## Rendered images with source text
• • • • • • •

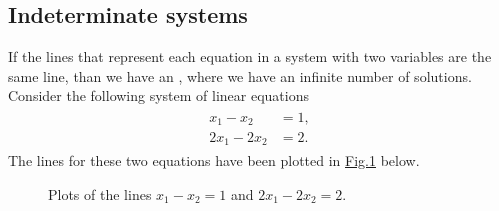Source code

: \documentclass[letterpaper,10pt,english]{jupyterBook}
\begin{document}
\subsection{Indeterminate systems}
\label{\detokenize{_pages/2.6_Consistent_systems:indeterminate-systems}}\label{\detokenize{_pages/2.6_Consistent_systems:index-5}}
\sphinxAtStartPar
If the lines that represent each equation in a system with two variables are the same line, than we have an , where we have an infinite number of solutions. Consider the following system of linear equations
\begin{equation*}
\begin{split} \begin{align*}
    x_1 - x_2 &= 1, \\
    2x_1 - 2x_2 &= 2.
\end{align*} \end{split}
\end{equation*}
\sphinxAtStartPar
The lines for these two equations have been plotted in \hyperref[\detokenize{_pages/2.6_Consistent_systems:indeterminate-system-plot}]{Fig.\@ \ref{\detokenize{_pages/2.6_Consistent_systems:indeterminate-system-plot}}} below.

\begin{figure}[htbp]
\centering
\capstart

\noindent{}
\caption{Plots of the lines \(x_1 - x_2 = 1\) and \(2x_1 - 2x_2 = 2\).}\label{\detokenize{_pages/2.6_Consistent_systems:indeterminate-system-plot}}\end{figure}
\end{document}
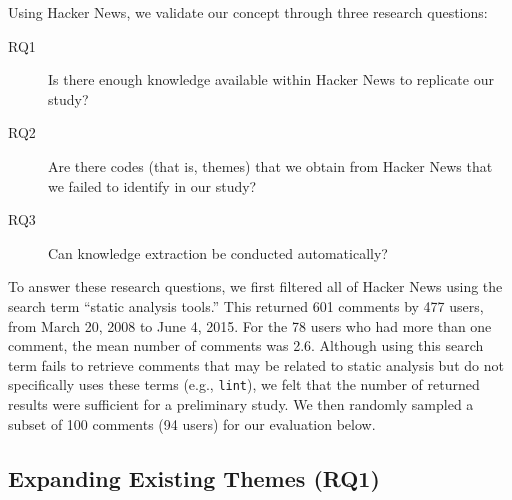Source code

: \documentclass{sig-alternate}
\begin{document}
Using Hacker News, we validate our concept through three research questions:

\begin{description}
\item[RQ1] Is there enough knowledge available within Hacker News to replicate our study?
\item[RQ2] Are there codes (that is, themes) that we obtain from Hacker News that we failed to identify in our study?
\item[RQ3] Can knowledge extraction be conducted automatically?
\end{description}









To answer these research questions, we first filtered all of Hacker News using the search term ``static analysis tools.'' This returned 601 comments by 477 users, from March 20, 2008 to June 4, 2015. For the 78 users who had more than one comment, the mean number of comments was 2.6. Although using this search term fails to retrieve comments that may be related to static analysis but do not specifically uses these terms (e.g., \texttt{lint}), we felt that the number of returned results were sufficient for a preliminary study. We then randomly sampled a subset of 100 comments (94 users) for our evaluation below.


\subsection{Expanding Existing Themes (RQ1)}
\end{document}
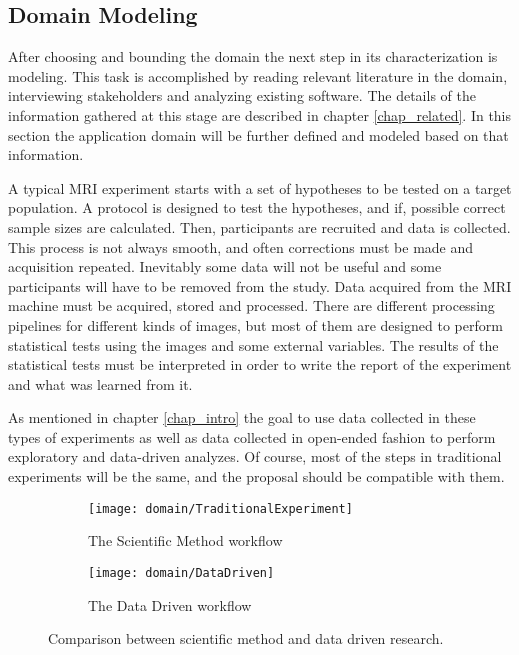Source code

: 
%


\subsection{Domain Modeling}

After choosing and bounding the domain the next step in its characterization is modeling. This task is accomplished by reading relevant literature in the domain, interviewing stakeholders and analyzing existing software. The details of the information gathered at this stage are described in chapter \ref{chap_related}. In this section the application domain will be further defined and modeled based on that information.

A typical MRI experiment starts with a set of hypotheses to be tested on a target population. A protocol is designed to test the hypotheses, and if, possible correct sample sizes are calculated. Then, participants are recruited and data is collected. This process is not always smooth, and often corrections must be made and acquisition repeated. Inevitably some data will not be useful and some participants will have to be removed from the study. Data acquired from the MRI machine must be acquired, stored and processed. There are different processing pipelines for different kinds of images, but most of them are designed to perform statistical tests using the images and some external variables. The results of the statistical tests must be interpreted in order to write the report of the experiment and what was learned from it.

As mentioned in chapter \ref{chap_intro} the goal to use data collected in these types of experiments as well as data collected in open-ended fashion to perform exploratory and data-driven analyzes. Of course, most of the steps in traditional experiments will be the same, and the proposal should be compatible with them. 

\begin{figure}
\centering
\begin{subfigure}[b]{0.9\textwidth}
\texttt{[image: domain/TraditionalExperiment]}
\caption{The Scientific Method workflow}	
\end{subfigure}

\begin{subfigure}[b]{0.9\textwidth}
\texttt{[image: domain/DataDriven]}	
\caption{The Data Driven workflow}	
\end{subfigure}

\caption{\label{fig_workflows}Comparison between scientific method and data driven research.}
\end{figure}

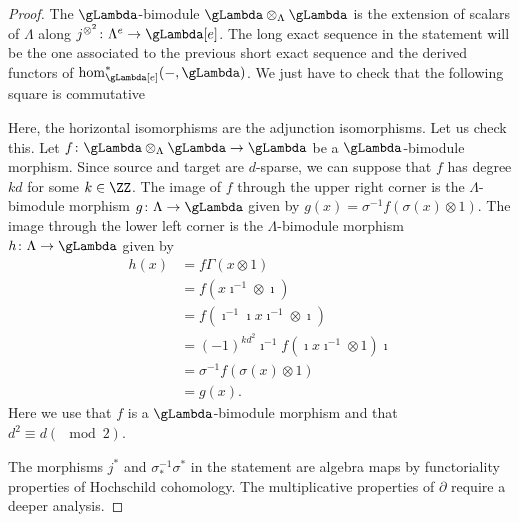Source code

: \documentclass[a4paper]{amsart}
\begin{document}
\begin{proof}
  The \(\gLambda\)-bimodule \(\gLambda\otimes_{\Lambda}\gLambda\) is the extension of scalars of \(\Lambda\) along \(j^{\otimes^2}\colon \Lambda^{e}\to\gLambda[e]\). The long exact sequence in the statement will be the one associated to the previous short exact sequence and the derived functors of \(\hom^*_{\gLambda[e]}(-,\gLambda)\). We just have to check that the following square is commutative
  \begin{center}
  \end{center}
  Here, the horizontal isomorphisms are the adjunction isomorphisms. Let us check this. Let \(f\colon \gLambda\otimes_{\Lambda}\gLambda\to \gLambda\) be a \(\gLambda\)-bimodule morphism. Since source and target are \(d\)-sparse, we can suppose that \(f\) has degree \(kd\) for some \(k\in\ZZ\). The image of \(f\) through the upper right corner is the \(\Lambda\)-bimodule morphism \(g\colon\Lambda\to\gLambda\) given by \(g(x)=\sigma^{-1}f(\sigma(x)\otimes 1)\). The image through the lower left corner is the \(\Lambda\)-bimodule morphism \(h\colon\Lambda\to\gLambda\) given by
  \begin{align*}
      h(x) & =f\Gamma(x\otimes 1)                                            \\
           & =f(x\imath^{-1}\otimes\imath)                                   \\
           & =f(\imath^{-1}\imath x\imath^{-1}\otimes\imath)                 \\
           & =(-1)^{kd^2}\imath^{-1}f(\imath x\imath^{-1}\otimes1)\imath \\
           & = \sigma^{-1} f(\sigma(x)\otimes 1)                             \\
           & =g(x).
  \end{align*}
  Here we use that \(f\) is a \(\gLambda\)-bimodule morphism and that \(d^2\equiv d(\mod 2)\).

  The morphisms \(j^*\) and \(\sigma^{-1}_*\sigma^*\) in the statement are algebra maps by functoriality properties of Hochschild cohomology. The multiplicative properties of \(\partial\) require a deeper analysis.


\end{proof}
\end{document}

• • • • • • •

## Exercise directions
Check each line above for the word "statement", and copy the lines where it appears.

## Answer to this problem
  The \(\gLambda\)-bimodule \(\gLambda\otimes_{\Lambda}\gLambda\) is the extension of scalars of \(\Lambda\) along \(j^{\otimes^2}\colon \Lambda^{e}\to\gLambda[e]\). The long exact sequence in the statement will be the one associated to the previous short exact sequence and the derived functors of \(\hom^*_{\gLambda[e]}(-,\gLambda)\). We just have to check that the following square is commutative
  The morphisms \(j^*\) and \(\sigma^{-1}_*\sigma^*\) in the statement are algebra maps by functoriality properties of Hochschild cohomology. The multiplicative properties of \(\partial\) require a deeper analysis.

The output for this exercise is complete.